[Items from a data source]
▬▬▬▬▬▬

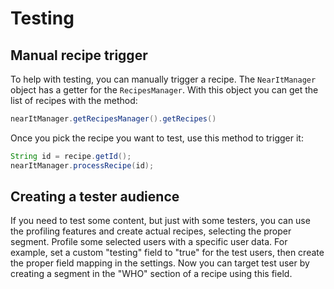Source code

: # Testing

## Manual recipe trigger

To help with testing, you can manually trigger a recipe.
The `NearItManager` object has a getter for the `RecipesManager`. 
With this object you can get the list of recipes with the method:

```java
nearItManager.getRecipesManager().getRecipes()
```
Once you pick the recipe you want to test, use this method to trigger it:

```java
String id = recipe.getId();
nearItManager.processRecipe(id);
```
## Creating a tester audience

If you need to test some content, but just with some testers, you can use the profiling features and create actual recipes, selecting the proper segment.
Profile some selected users with a specific user data. For example, set a custom "testing" field to "true" for the test users, then create the proper field mapping in the settings. Now you can target test user by creating a segment in the "WHO" section of a recipe using this field.
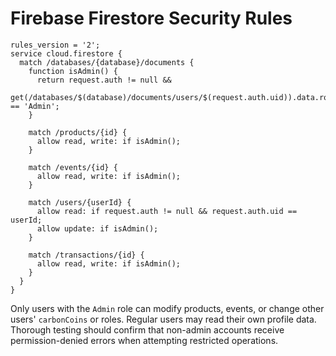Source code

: # Firebase Firestore Security Rules

```
rules_version = '2';
service cloud.firestore {
  match /databases/{database}/documents {
    function isAdmin() {
      return request.auth != null &&
             get(/databases/$(database)/documents/users/$(request.auth.uid)).data.role == 'Admin';
    }

    match /products/{id} {
      allow read, write: if isAdmin();
    }

    match /events/{id} {
      allow read, write: if isAdmin();
    }

    match /users/{userId} {
      allow read: if request.auth != null && request.auth.uid == userId;
      allow update: if isAdmin();
    }

    match /transactions/{id} {
      allow read, write: if isAdmin();
    }
  }
}
```

Only users with the `Admin` role can modify products, events, or change other users' `carbonCoins` or roles. Regular users may read their own profile data. Thorough testing should confirm that non-admin accounts receive permission-denied errors when attempting restricted operations.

▬▬▬▬▬▬

■ Task objective: Look through the entries and return every line where "products" appears.

■ Output below:
    match /products/{id} {
Only users with the `Admin` role can modify products, events, or change other users' `carbonCoins` or roles. Regular users may read their own profile data. Thorough testing should confirm that non-admin accounts receive permission-denied errors when attempting restricted operations.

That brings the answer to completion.